Trouble with pwm outputs

We’re having a hard time with pwm outputs in the default code.

We assign an 8-bit value to, say, pwm02, and then printf pwm02. The output looked like gibberish, but when we printf-ed it in binary format, the 8-bit value was in the high byte of the value.

We’ve tried various methods of casting, shifting, and other wierd things, all to no avail. (see some examples below) Can anyone help?


	pwm02 = (unsigned char)Get_Analog_Value(rc_ana_in01)>>2;
	printf("%d
",  pwm02);
	// output: 10496

Thanks in advance,
Jon B (:

Try


	printf("%d
",  (int) pwm02);

I don’t think it was a problem with the printf() function. We were trying to cast an int as an unsigned char, in order to be able to properly work with the pwm outputs. The variable pwm02 is #define’d to txdata.rc_pwm02, which is an unsigned char.
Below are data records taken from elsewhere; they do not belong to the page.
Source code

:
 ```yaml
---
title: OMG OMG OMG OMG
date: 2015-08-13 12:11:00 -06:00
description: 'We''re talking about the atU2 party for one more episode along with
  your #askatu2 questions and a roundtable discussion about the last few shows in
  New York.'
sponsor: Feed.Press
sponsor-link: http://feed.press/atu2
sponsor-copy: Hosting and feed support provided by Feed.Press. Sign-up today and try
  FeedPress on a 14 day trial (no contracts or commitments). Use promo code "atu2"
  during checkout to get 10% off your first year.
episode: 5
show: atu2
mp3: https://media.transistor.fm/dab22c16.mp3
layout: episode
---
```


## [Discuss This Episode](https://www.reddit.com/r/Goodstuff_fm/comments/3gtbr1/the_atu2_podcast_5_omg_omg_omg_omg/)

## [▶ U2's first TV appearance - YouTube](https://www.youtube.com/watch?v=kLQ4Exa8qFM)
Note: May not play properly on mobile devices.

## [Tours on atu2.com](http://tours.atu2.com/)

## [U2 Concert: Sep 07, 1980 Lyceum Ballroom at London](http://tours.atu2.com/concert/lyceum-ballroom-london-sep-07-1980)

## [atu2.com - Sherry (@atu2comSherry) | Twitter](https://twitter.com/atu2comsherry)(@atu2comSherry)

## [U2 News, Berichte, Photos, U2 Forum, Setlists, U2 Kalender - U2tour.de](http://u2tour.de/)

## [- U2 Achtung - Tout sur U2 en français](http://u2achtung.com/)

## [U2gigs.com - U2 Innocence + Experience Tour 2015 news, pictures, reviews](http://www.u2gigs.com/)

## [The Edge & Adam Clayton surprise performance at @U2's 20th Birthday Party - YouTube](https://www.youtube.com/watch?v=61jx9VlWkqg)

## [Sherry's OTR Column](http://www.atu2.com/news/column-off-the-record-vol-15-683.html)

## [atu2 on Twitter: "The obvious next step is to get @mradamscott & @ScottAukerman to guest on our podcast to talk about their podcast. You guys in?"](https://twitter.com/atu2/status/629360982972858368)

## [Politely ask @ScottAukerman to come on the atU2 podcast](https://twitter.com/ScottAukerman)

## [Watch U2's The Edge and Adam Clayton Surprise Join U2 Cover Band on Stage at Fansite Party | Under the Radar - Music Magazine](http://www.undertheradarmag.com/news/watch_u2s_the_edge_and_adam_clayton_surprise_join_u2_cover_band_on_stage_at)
It wasn’t clear from your response if you tried my suggestion or not. I went through similar machinations trying to get a printf to work, and casting within the printf was the only way that would work for me. (BTW, I eventually tried it that way because I noticed that that was the way the default program did it.)

Okay, we finally figured some things out. PWM outputs require the 7.2V battery to be present for logic and supply. It should have been obvious to us when the red pin was associated with “7.2V,” but apparently it wasn’t. Whatever.

i found that

 printf("%3d
",  (int) pwm02);

i think the 3 has something to do with the digits displayed if i am correct. i used the existing code as a basis for the assumption.

The 3 in %3d causes printf() to blank fill the data to three characters. %03d would zero fill it. (This is the way most C compilers implement printf, anyway.)

As FotoPlasma mentioned, though, their problem was that their backup battery was not connected. It turns out it was not a display problem.

If for some reason you get the power set up once more and it still fails, try this, it will help clear up any future printf statements:


printf("%d
", &pwm02);

Notice the ampherstand (&). This will tell printf to read the value of pwn02 rather than the memory address of pwn02 (this is why 10000 or so seemed so out of range; memory addresses range all the way up to the maximum RAM).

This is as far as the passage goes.